Conversations about refugees are often heated, focused on hypotheticals and unknowns. By making visible three young emigrants--rather than those who fear them--Refugee aims to provide a corrective to this American myopia. Josef, 12, is escaping Germany in the late 1930s; after his father is released from Dachau, his Jewish family scrambles aboard the ill-fated German liner St. Louis. Isabel, 11, is escaping Cuba in 1994, leaving in a handmade boat for a better life, one that includes more opportunities for her future as well as keeping her activist father out of Castro's prisons. And Mahmoud, 12, leaves Aleppo, Syria, in 2015 with his family in a panic after their apartment building is bombed. Moving briskly among Josef, Isabel and Mahmoud, each short chapter brings new tragedy, occasional hope and continued instability to all three children.

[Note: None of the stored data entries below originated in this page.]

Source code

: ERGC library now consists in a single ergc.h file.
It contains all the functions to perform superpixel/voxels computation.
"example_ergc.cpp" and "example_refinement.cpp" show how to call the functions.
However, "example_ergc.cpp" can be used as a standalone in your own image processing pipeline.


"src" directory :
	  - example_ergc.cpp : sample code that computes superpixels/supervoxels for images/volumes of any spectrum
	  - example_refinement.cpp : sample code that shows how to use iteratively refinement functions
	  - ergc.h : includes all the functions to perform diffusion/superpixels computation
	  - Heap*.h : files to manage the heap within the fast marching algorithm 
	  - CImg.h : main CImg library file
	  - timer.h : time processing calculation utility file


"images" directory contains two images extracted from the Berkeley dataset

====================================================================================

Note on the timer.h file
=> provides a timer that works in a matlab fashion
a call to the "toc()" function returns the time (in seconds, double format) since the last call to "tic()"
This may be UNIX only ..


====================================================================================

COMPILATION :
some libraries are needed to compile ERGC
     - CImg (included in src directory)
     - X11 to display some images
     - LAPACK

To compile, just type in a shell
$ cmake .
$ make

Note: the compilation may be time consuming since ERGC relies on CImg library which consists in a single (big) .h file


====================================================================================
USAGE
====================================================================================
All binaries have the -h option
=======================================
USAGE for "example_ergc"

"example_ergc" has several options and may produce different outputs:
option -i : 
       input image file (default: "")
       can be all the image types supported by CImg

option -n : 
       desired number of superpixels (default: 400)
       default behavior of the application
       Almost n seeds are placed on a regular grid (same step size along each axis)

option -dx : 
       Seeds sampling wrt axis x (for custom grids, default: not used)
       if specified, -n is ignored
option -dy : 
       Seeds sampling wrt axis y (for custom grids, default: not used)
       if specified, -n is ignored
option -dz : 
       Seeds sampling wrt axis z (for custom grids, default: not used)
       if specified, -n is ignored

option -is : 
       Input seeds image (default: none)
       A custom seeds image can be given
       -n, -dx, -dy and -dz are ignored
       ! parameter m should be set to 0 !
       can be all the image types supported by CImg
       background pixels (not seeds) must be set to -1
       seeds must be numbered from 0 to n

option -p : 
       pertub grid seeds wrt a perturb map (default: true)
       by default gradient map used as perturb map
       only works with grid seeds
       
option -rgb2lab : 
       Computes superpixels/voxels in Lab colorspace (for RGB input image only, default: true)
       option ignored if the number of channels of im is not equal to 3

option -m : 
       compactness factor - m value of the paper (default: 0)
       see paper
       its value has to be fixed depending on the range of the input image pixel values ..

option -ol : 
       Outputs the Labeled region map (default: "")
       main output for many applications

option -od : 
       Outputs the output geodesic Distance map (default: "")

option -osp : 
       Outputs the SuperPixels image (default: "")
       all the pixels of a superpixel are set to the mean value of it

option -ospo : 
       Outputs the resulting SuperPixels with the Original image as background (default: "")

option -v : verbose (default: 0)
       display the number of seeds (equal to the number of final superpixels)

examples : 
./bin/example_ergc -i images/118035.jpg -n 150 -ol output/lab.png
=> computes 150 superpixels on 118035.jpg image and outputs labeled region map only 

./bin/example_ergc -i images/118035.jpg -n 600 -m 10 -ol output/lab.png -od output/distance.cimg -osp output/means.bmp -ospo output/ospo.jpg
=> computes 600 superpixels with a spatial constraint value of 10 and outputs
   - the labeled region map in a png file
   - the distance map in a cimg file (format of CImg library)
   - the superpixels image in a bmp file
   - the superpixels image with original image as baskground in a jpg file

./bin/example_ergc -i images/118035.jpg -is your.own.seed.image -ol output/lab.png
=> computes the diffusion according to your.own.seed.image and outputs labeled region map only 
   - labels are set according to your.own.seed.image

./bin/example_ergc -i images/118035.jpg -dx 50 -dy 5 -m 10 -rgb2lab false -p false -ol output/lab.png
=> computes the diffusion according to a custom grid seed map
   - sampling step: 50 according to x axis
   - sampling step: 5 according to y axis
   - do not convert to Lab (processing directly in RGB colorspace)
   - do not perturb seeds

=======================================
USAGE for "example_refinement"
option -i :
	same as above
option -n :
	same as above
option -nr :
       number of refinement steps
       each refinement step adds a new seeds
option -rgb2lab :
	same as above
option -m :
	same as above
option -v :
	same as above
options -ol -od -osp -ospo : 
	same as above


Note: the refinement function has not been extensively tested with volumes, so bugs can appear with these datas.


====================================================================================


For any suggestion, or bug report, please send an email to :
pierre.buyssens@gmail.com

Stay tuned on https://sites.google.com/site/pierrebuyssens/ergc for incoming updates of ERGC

Alan Gratz (Code of Honor; Projekt 1065; The League of Seven; Prisoner B-3087) uses his trademark straightforward prose to illuminate the danger facing refugee families. Insightful details help contemporary readers to connect with the story, especially in Mahmoud's chapters, in which smartphones play an important role ("Google Maps told them it would be an eight-hour walk, and they split the journey up by sleeping in a field"). Gratz focuses on individual villains and heroes, rather than structural causes of refugee crises, but nevertheless young readers will finish this book and ask: What should we do? Adults will be similarly struck by the words of Isabel's grandfather: "[A] funny thing happened while I was waiting for the world to change, Chabela: It didn't. Because I didn't change it." --Stephanie Anderson, assistant director for public services, Darien Library (Conn.)